In the data below, find the line that contains "<h1>THANK YOU!</h1>" and the line that contains "## Overview". Copy both, plus every line between them, exactly.

(The data begins)

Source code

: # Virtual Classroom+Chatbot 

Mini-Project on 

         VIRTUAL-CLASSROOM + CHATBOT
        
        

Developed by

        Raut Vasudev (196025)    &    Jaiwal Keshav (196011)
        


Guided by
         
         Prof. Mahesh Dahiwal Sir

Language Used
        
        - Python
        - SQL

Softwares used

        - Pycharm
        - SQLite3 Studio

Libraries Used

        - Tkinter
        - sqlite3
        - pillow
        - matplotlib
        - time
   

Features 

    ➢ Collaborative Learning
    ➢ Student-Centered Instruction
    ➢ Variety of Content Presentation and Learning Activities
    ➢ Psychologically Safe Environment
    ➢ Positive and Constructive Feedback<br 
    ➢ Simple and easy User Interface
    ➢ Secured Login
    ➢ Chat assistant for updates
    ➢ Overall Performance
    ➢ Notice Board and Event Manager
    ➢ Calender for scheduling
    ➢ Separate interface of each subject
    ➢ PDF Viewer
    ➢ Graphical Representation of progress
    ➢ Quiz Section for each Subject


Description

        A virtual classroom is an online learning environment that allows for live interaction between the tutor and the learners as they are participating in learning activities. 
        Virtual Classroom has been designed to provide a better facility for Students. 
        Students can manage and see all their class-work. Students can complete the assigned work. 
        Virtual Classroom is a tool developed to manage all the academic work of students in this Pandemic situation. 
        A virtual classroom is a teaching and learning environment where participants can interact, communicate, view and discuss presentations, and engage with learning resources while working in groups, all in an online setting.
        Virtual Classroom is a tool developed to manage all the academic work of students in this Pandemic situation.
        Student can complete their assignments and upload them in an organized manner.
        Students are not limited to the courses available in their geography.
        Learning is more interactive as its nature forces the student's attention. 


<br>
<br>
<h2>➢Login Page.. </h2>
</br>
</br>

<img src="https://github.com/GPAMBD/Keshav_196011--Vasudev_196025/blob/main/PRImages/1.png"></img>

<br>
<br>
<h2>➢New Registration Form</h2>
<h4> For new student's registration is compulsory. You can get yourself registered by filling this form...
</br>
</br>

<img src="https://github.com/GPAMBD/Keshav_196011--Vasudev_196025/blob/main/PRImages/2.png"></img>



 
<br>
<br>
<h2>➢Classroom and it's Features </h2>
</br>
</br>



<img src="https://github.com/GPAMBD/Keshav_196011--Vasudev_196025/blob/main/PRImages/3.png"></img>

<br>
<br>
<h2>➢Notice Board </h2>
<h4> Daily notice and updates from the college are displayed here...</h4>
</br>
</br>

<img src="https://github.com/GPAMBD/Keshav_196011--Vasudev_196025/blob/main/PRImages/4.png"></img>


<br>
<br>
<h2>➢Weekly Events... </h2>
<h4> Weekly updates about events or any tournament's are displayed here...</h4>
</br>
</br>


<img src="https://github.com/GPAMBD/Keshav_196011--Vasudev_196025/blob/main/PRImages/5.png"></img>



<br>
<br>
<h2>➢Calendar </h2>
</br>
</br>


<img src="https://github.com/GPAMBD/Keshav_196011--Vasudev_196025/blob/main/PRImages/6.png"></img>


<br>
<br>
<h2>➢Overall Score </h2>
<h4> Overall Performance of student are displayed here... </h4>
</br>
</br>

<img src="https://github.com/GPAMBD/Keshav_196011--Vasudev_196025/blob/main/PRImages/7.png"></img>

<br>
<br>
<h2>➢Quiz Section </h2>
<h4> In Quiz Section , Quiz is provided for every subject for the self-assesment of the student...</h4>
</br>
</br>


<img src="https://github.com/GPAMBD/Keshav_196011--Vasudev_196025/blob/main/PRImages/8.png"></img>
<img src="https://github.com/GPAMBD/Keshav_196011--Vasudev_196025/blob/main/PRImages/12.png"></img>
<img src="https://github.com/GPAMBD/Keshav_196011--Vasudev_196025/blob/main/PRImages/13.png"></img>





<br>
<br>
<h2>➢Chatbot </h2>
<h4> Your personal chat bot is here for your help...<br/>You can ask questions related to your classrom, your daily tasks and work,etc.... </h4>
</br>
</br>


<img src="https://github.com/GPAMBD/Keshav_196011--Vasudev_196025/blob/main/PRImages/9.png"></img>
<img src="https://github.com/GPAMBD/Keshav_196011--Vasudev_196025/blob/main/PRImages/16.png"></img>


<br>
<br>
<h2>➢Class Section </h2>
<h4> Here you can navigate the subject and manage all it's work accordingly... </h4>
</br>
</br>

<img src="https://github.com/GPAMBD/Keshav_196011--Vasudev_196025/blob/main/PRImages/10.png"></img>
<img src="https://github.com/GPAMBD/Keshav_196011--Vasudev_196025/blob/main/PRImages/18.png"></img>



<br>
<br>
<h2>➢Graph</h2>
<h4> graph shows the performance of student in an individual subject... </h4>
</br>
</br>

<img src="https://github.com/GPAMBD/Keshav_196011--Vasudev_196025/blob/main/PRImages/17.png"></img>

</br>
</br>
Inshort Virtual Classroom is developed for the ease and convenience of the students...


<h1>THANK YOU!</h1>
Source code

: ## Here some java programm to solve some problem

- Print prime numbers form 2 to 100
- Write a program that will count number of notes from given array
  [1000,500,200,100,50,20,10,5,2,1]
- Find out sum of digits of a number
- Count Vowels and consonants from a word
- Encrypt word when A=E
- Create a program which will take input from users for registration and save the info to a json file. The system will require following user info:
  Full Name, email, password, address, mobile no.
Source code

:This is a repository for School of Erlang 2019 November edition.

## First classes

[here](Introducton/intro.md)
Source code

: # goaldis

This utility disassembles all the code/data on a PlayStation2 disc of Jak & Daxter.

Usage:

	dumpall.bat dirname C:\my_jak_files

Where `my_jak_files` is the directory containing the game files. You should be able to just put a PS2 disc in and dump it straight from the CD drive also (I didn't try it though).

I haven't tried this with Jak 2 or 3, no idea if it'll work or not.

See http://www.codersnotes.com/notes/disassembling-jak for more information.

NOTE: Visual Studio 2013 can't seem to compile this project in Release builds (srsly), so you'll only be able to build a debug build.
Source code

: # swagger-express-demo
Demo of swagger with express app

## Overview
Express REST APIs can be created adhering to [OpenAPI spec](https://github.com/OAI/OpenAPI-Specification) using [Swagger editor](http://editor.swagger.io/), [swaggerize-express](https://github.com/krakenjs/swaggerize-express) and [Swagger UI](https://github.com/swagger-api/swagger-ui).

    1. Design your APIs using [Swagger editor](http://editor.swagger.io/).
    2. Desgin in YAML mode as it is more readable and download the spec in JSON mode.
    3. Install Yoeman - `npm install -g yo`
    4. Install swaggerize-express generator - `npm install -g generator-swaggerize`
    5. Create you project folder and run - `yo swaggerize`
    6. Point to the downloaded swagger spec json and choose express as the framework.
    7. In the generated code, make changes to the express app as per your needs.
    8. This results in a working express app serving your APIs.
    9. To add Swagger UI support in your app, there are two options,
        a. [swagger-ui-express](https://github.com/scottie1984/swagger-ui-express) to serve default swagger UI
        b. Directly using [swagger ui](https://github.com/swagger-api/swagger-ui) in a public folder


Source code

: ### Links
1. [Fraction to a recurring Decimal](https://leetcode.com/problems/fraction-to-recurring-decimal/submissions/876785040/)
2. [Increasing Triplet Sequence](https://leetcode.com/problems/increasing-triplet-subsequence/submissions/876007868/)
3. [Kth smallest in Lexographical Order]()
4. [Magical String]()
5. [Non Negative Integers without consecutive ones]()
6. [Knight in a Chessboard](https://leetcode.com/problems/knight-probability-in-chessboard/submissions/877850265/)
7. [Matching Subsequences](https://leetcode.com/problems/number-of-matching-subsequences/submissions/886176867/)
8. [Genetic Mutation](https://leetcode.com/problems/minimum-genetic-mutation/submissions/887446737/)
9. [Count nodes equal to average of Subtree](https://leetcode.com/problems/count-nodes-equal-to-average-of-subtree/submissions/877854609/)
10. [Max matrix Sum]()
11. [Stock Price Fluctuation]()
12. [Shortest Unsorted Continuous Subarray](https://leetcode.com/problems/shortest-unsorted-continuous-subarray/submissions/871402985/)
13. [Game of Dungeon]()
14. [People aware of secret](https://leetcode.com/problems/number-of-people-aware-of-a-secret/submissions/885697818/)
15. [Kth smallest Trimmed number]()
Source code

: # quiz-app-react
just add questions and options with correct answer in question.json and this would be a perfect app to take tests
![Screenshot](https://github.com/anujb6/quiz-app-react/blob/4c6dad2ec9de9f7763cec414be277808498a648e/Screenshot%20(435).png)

(The data ends)

== Solution to the exercise ==
<h1>THANK YOU!</h1>
Source code

: ## Here some java programm to solve some problem

- Print prime numbers form 2 to 100
- Write a program that will count number of notes from given array
  [1000,500,200,100,50,20,10,5,2,1]
- Find out sum of digits of a number
- Count Vowels and consonants from a word
- Encrypt word when A=E
- Create a program which will take input from users for registration and save the info to a json file. The system will require following user info:
  Full Name, email, password, address, mobile no.
Source code

:This is a repository for School of Erlang 2019 November edition.

## First classes

[here](Introducton/intro.md)
Source code

: # goaldis

This utility disassembles all the code/data on a PlayStation2 disc of Jak & Daxter.

Usage:

	dumpall.bat dirname C:\my_jak_files

Where `my_jak_files` is the directory containing the game files. You should be able to just put a PS2 disc in and dump it straight from the CD drive also (I didn't try it though).

I haven't tried this with Jak 2 or 3, no idea if it'll work or not.

See http://www.codersnotes.com/notes/disassembling-jak for more information.

NOTE: Visual Studio 2013 can't seem to compile this project in Release builds (srsly), so you'll only be able to build a debug build.
Source code

: # swagger-express-demo
Demo of swagger with express app

## Overview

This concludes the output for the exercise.